ICEECE2012 Oral Communications Female Reproductioin Basic (6 abstracts)
1Univ Paris-Sud, Faculté de Médecine Paris-Sud, Le Kremlin-Bicêtre, France; 2Centre de Psychiatrie et Neurosciences, Univ Paris Descartes, Paris, France; 3Univ. de Tours, Nouzilly, France; 4University of Edinburgh, Edinburgh, EH8 9XD, UK; 5University of Cape Town, Pretoria, South Africa; 6Hôpital du Kremlin Bicêtre, Le Kremlin Bicêtre, France.
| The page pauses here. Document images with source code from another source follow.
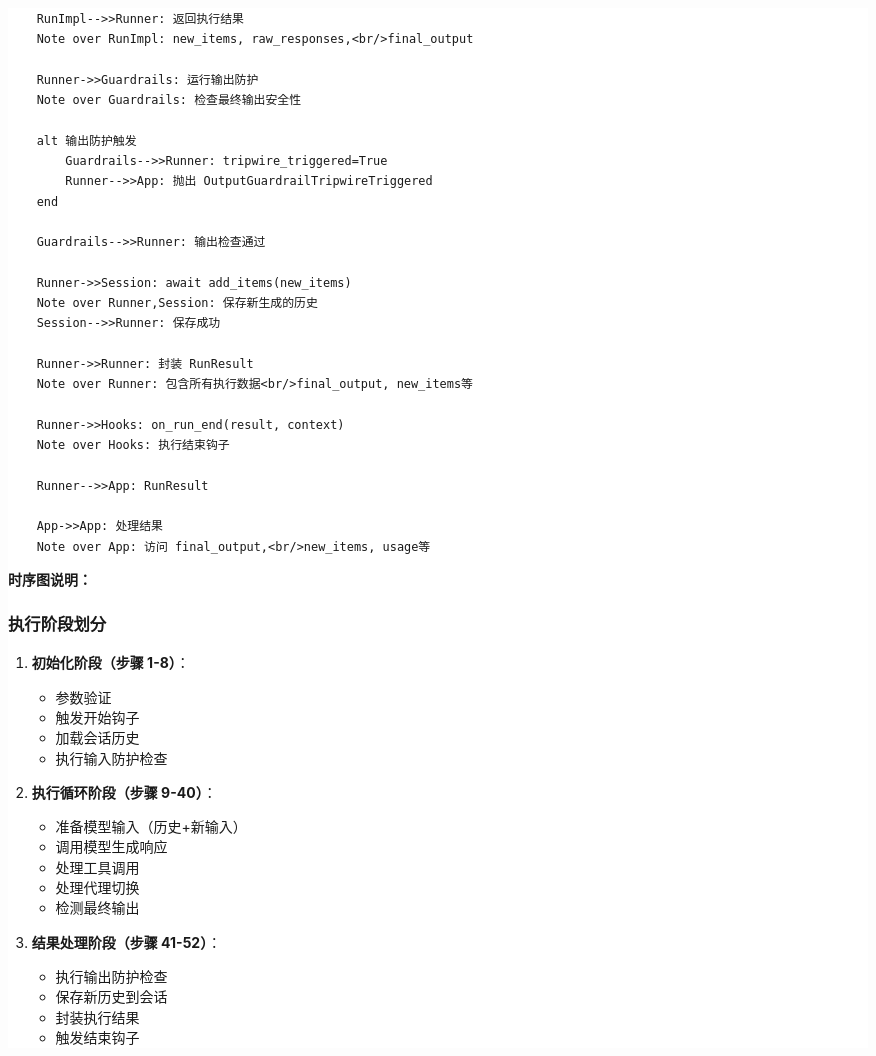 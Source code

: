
 ```mermaid
    RunImpl-->>Runner: 返回执行结果
    Note over RunImpl: new_items, raw_responses,<br/>final_output
    
    Runner->>Guardrails: 运行输出防护
    Note over Guardrails: 检查最终输出安全性
    
    alt 输出防护触发
        Guardrails-->>Runner: tripwire_triggered=True
        Runner-->>App: 抛出 OutputGuardrailTripwireTriggered
    end
    
    Guardrails-->>Runner: 输出检查通过
    
    Runner->>Session: await add_items(new_items)
    Note over Runner,Session: 保存新生成的历史
    Session-->>Runner: 保存成功
    
    Runner->>Runner: 封装 RunResult
    Note over Runner: 包含所有执行数据<br/>final_output, new_items等
    
    Runner->>Hooks: on_run_end(result, context)
    Note over Hooks: 执行结束钩子
    
    Runner-->>App: RunResult
    
    App->>App: 处理结果
    Note over App: 访问 final_output,<br/>new_items, usage等
```

**时序图说明：**

### 执行阶段划分

1. **初始化阶段（步骤 1-8）**：
   - 参数验证
   - 触发开始钩子
   - 加载会话历史
   - 执行输入防护检查

2. **执行循环阶段（步骤 9-40）**：
   - 准备模型输入（历史+新输入）
   - 调用模型生成响应
   - 处理工具调用
   - 处理代理切换
   - 检测最终输出

3. **结果处理阶段（步骤 41-52）**：
   - 执行输出防护检查
   - 保存新历史到会话
   - 封装执行结果
   - 触发结束钩子
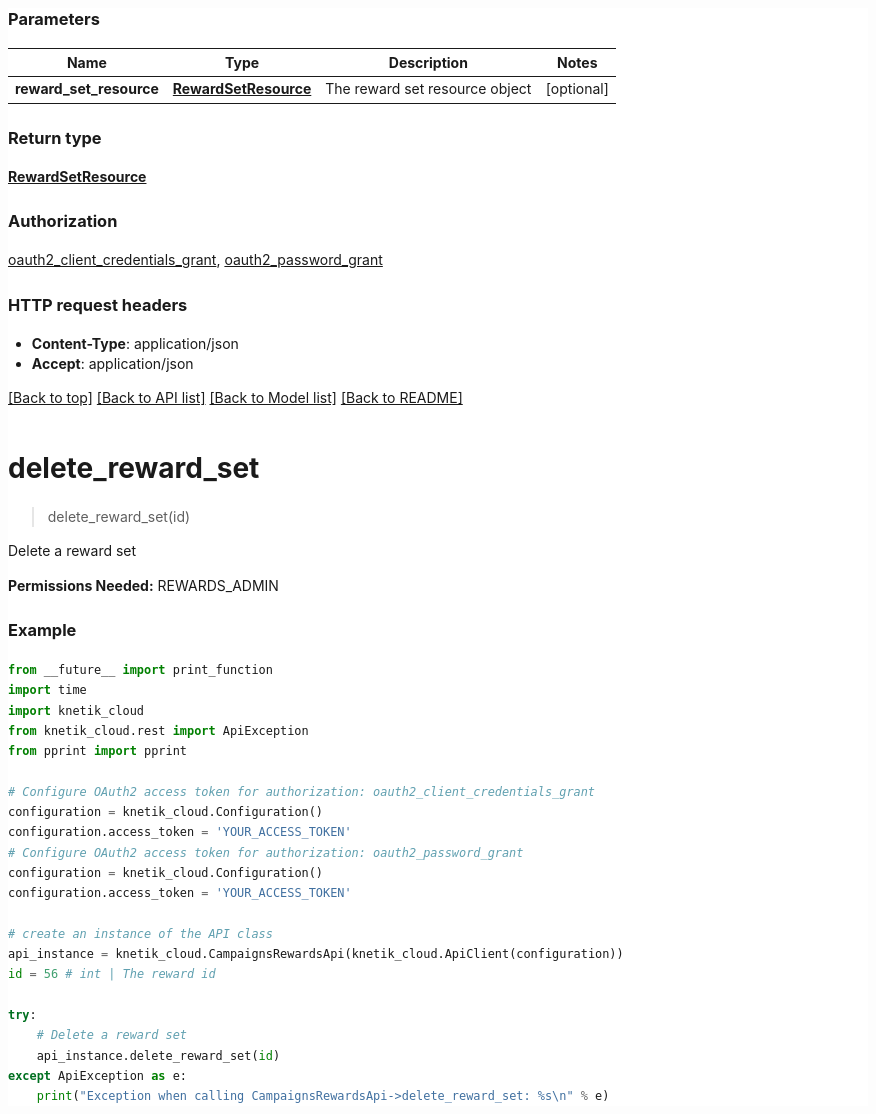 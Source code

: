 ### Parameters

Name | Type | Description  | Notes
------------- | ------------- | ------------- | -------------
 **reward_set_resource** | [**RewardSetResource**](RewardSetResource.md)| The reward set resource object | [optional] 

### Return type

[**RewardSetResource**](RewardSetResource.md)

### Authorization

[oauth2_client_credentials_grant](../README.md#oauth2_client_credentials_grant), [oauth2_password_grant](../README.md#oauth2_password_grant)

### HTTP request headers

 - **Content-Type**: application/json
 - **Accept**: application/json

[[Back to top]](#) [[Back to API list]](../README.md#documentation-for-api-endpoints) [[Back to Model list]](../README.md#documentation-for-models) [[Back to README]](../README.md)

# **delete_reward_set**
> delete_reward_set(id)

Delete a reward set

<b>Permissions Needed:</b> REWARDS_ADMIN

### Example 
```python
from __future__ import print_function
import time
import knetik_cloud
from knetik_cloud.rest import ApiException
from pprint import pprint

# Configure OAuth2 access token for authorization: oauth2_client_credentials_grant
configuration = knetik_cloud.Configuration()
configuration.access_token = 'YOUR_ACCESS_TOKEN'
# Configure OAuth2 access token for authorization: oauth2_password_grant
configuration = knetik_cloud.Configuration()
configuration.access_token = 'YOUR_ACCESS_TOKEN'

# create an instance of the API class
api_instance = knetik_cloud.CampaignsRewardsApi(knetik_cloud.ApiClient(configuration))
id = 56 # int | The reward id

try: 
    # Delete a reward set
    api_instance.delete_reward_set(id)
except ApiException as e:
    print("Exception when calling CampaignsRewardsApi->delete_reward_set: %s\n" % e)
```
Hyperprolactinemia is the most common cause of hypogonadotropic anovulation in women. It is related to an alteration of pulsatile GnRH secretion. This gonadotropic deficiency has been proposed to result from direct suppression of prolactin (PRL) on GnRH release but its mechanism remains unknown. Because GnRH neurons do not express unequivocally the PRL receptor, and are stimulated by kisspeptin (Kp) neurons which do express PRL receptors, we hypothesized that GnRH deficiency in this condition could be due to a decrease in Kp secretion. To test this we developed and characterized a hyperprolactinemic female mouse model mimicking the human pathology and analyzed the ability of Kp10 i.p. administration to restore gonadotropin secretion and cyclicity
We demonstrated that 28 days administration of PRL by micropumps, significantly inhibited mouse ovarian cyclicity evaluated by vaginal smears, and decrease corpora lutea (CL) number, reflecting ovulation rate impairment. This anovulation was related to a significant downregulation of pituitary LHβ and FSHβ transcripts indicating a gonadotropin deficiency in this model. Hypothalamic GnRH expression was not altered while there was, a significant decrease of Kp mRNA and peptide (hypothalamic staining) suggesting a role of Kp decrease in GnRH release alteration in hyperprolactinemic female mice. We then demonstrated that Kp-10 administration restored cyclicity, ovulation and pituitary gonadotropin expression in hyperprolactinemic mice. Using hypothalamic explants, we also demonstrated that in vitro decrease of GnRH release induced by PRL was rescued by Kp-10 administration.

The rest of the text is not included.